*EXERCISE INSTRUCTIONS*:
A verbatim repetition of the data below is requested, without images.

=== MATERIAL FOR THIS TASK ===

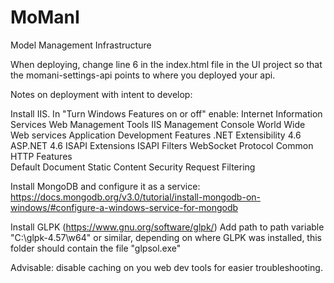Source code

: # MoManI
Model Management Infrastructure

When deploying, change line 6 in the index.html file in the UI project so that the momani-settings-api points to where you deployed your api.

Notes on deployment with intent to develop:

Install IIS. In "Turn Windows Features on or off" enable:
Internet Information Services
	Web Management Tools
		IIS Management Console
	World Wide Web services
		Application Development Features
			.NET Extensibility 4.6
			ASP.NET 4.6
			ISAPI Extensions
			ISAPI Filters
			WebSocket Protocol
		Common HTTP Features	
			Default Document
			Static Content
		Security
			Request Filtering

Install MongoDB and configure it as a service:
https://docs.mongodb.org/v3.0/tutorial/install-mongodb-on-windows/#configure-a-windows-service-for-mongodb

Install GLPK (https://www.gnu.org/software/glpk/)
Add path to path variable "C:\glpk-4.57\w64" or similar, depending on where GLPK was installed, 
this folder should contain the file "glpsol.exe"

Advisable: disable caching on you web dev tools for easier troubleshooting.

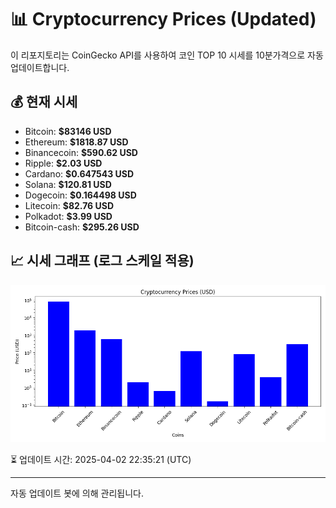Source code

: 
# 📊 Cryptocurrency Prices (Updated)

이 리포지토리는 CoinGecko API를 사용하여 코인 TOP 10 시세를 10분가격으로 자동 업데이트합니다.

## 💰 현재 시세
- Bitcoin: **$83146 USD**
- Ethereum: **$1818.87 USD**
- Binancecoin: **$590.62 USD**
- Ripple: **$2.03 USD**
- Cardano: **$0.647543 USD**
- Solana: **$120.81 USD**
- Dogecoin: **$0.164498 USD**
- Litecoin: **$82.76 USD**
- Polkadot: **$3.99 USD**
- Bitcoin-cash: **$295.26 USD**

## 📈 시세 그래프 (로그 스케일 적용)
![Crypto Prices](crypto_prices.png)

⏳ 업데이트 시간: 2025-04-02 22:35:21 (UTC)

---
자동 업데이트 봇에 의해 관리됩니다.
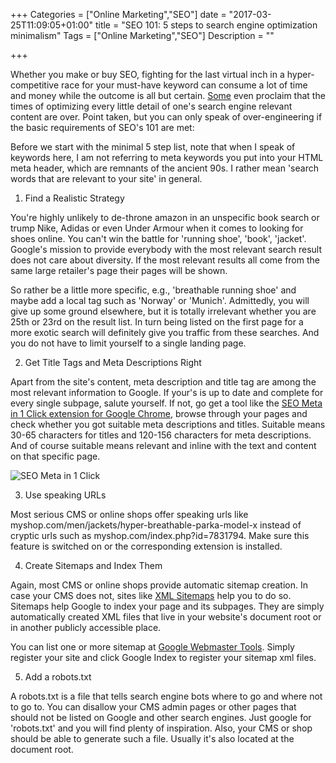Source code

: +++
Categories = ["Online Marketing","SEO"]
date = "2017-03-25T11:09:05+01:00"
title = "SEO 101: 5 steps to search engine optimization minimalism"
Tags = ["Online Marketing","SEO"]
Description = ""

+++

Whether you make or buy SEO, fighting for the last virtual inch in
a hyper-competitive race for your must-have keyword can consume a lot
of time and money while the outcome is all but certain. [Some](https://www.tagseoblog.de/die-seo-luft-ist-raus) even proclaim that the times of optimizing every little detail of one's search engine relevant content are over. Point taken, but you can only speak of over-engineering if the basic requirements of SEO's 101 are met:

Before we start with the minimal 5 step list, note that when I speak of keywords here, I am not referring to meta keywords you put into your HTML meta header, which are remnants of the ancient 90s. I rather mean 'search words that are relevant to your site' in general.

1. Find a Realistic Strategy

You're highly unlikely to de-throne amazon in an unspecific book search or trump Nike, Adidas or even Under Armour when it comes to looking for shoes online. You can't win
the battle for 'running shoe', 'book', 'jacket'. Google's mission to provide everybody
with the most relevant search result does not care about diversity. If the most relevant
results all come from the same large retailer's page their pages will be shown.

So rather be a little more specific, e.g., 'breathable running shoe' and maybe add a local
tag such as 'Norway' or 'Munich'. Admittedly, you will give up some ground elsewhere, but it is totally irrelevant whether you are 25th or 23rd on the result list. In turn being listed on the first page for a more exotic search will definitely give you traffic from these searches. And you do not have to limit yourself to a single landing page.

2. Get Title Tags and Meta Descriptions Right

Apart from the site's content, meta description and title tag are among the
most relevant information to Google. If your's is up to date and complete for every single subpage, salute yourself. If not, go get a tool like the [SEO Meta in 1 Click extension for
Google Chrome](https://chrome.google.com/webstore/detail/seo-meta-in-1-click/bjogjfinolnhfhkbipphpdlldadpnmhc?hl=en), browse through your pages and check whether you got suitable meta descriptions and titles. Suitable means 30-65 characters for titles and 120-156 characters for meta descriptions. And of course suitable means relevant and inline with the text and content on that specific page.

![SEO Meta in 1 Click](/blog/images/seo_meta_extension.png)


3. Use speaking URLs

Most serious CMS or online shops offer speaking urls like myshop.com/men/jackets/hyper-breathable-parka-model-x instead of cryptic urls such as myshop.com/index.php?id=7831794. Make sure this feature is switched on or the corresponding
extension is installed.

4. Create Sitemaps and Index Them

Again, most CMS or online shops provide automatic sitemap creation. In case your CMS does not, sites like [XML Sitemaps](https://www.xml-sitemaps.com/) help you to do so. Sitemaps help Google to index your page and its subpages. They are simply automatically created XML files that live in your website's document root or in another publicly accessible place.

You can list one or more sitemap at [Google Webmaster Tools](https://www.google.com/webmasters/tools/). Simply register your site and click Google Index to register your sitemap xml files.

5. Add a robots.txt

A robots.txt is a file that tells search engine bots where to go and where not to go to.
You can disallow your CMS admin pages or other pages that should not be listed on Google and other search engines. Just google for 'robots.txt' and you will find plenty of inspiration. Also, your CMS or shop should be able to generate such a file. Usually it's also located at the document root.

===

*ANSWER FOR THE TASK*:
Source code

: # MoManI
Model Management Infrastructure

When deploying, change line 6 in the index.html file in the UI project so that the momani-settings-api points to where you deployed your api.

Notes on deployment with intent to develop:

Install IIS. In "Turn Windows Features on or off" enable:
Internet Information Services
	Web Management Tools
		IIS Management Console
	World Wide Web services
		Application Development Features
			.NET Extensibility 4.6
			ASP.NET 4.6
			ISAPI Extensions
			ISAPI Filters
			WebSocket Protocol
		Common HTTP Features	
			Default Document
			Static Content
		Security
			Request Filtering

Install MongoDB and configure it as a service:
https://docs.mongodb.org/v3.0/tutorial/install-mongodb-on-windows/#configure-a-windows-service-for-mongodb

Install GLPK (https://www.gnu.org/software/glpk/)
Add path to path variable "C:\glpk-4.57\w64" or similar, depending on where GLPK was installed, 
this folder should contain the file "glpsol.exe"

Advisable: disable caching on you web dev tools for easier troubleshooting.

Source code

: 
# 📊 Cryptocurrency Prices (Updated)

이 리포지토리는 CoinGecko API를 사용하여 코인 TOP 10 시세를 10분가격으로 자동 업데이트합니다.

## 💰 현재 시세
- Bitcoin: **$83146 USD**
- Ethereum: **$1818.87 USD**
- Binancecoin: **$590.62 USD**
- Ripple: **$2.03 USD**
- Cardano: **$0.647543 USD**
- Solana: **$120.81 USD**
- Dogecoin: **$0.164498 USD**
- Litecoin: **$82.76 USD**
- Polkadot: **$3.99 USD**
- Bitcoin-cash: **$295.26 USD**

## 📈 시세 그래프 (로그 스케일 적용)
![Crypto Prices](crypto_prices.png)

⏳ 업데이트 시간: 2025-04-02 22:35:21 (UTC)

---
자동 업데이트 봇에 의해 관리됩니다.
Source code

: +++
Categories = ["Online Marketing","SEO"]
date = "2017-03-25T11:09:05+01:00"
title = "SEO 101: 5 steps to search engine optimization minimalism"
Tags = ["Online Marketing","SEO"]
Description = ""

+++

Whether you make or buy SEO, fighting for the last virtual inch in
a hyper-competitive race for your must-have keyword can consume a lot
of time and money while the outcome is all but certain. [Some](https://www.tagseoblog.de/die-seo-luft-ist-raus) even proclaim that the times of optimizing every little detail of one's search engine relevant content are over. Point taken, but you can only speak of over-engineering if the basic requirements of SEO's 101 are met:

Before we start with the minimal 5 step list, note that when I speak of keywords here, I am not referring to meta keywords you put into your HTML meta header, which are remnants of the ancient 90s. I rather mean 'search words that are relevant to your site' in general.

1. Find a Realistic Strategy

You're highly unlikely to de-throne amazon in an unspecific book search or trump Nike, Adidas or even Under Armour when it comes to looking for shoes online. You can't win
the battle for 'running shoe', 'book', 'jacket'. Google's mission to provide everybody
with the most relevant search result does not care about diversity. If the most relevant
results all come from the same large retailer's page their pages will be shown.

So rather be a little more specific, e.g., 'breathable running shoe' and maybe add a local
tag such as 'Norway' or 'Munich'. Admittedly, you will give up some ground elsewhere, but it is totally irrelevant whether you are 25th or 23rd on the result list. In turn being listed on the first page for a more exotic search will definitely give you traffic from these searches. And you do not have to limit yourself to a single landing page.

2. Get Title Tags and Meta Descriptions Right

Apart from the site's content, meta description and title tag are among the
most relevant information to Google. If your's is up to date and complete for every single subpage, salute yourself. If not, go get a tool like the [SEO Meta in 1 Click extension for
Google Chrome](https://chrome.google.com/webstore/detail/seo-meta-in-1-click/bjogjfinolnhfhkbipphpdlldadpnmhc?hl=en), browse through your pages and check whether you got suitable meta descriptions and titles. Suitable means 30-65 characters for titles and 120-156 characters for meta descriptions. And of course suitable means relevant and inline with the text and content on that specific page.

![SEO Meta in 1 Click](/blog/images/seo_meta_extension.png)


3. Use speaking URLs

Most serious CMS or online shops offer speaking urls like myshop.com/men/jackets/hyper-breathable-parka-model-x instead of cryptic urls such as myshop.com/index.php?id=7831794. Make sure this feature is switched on or the corresponding
extension is installed.

4. Create Sitemaps and Index Them

Again, most CMS or online shops provide automatic sitemap creation. In case your CMS does not, sites like [XML Sitemaps](https://www.xml-sitemaps.com/) help you to do so. Sitemaps help Google to index your page and its subpages. They are simply automatically created XML files that live in your website's document root or in another publicly accessible place.

You can list one or more sitemap at [Google Webmaster Tools](https://www.google.com/webmasters/tools/). Simply register your site and click Google Index to register your sitemap xml files.

5. Add a robots.txt

A robots.txt is a file that tells search engine bots where to go and where not to go to.
You can disallow your CMS admin pages or other pages that should not be listed on Google and other search engines. Just google for 'robots.txt' and you will find plenty of inspiration. Also, your CMS or shop should be able to generate such a file. Usually it's also located at the document root.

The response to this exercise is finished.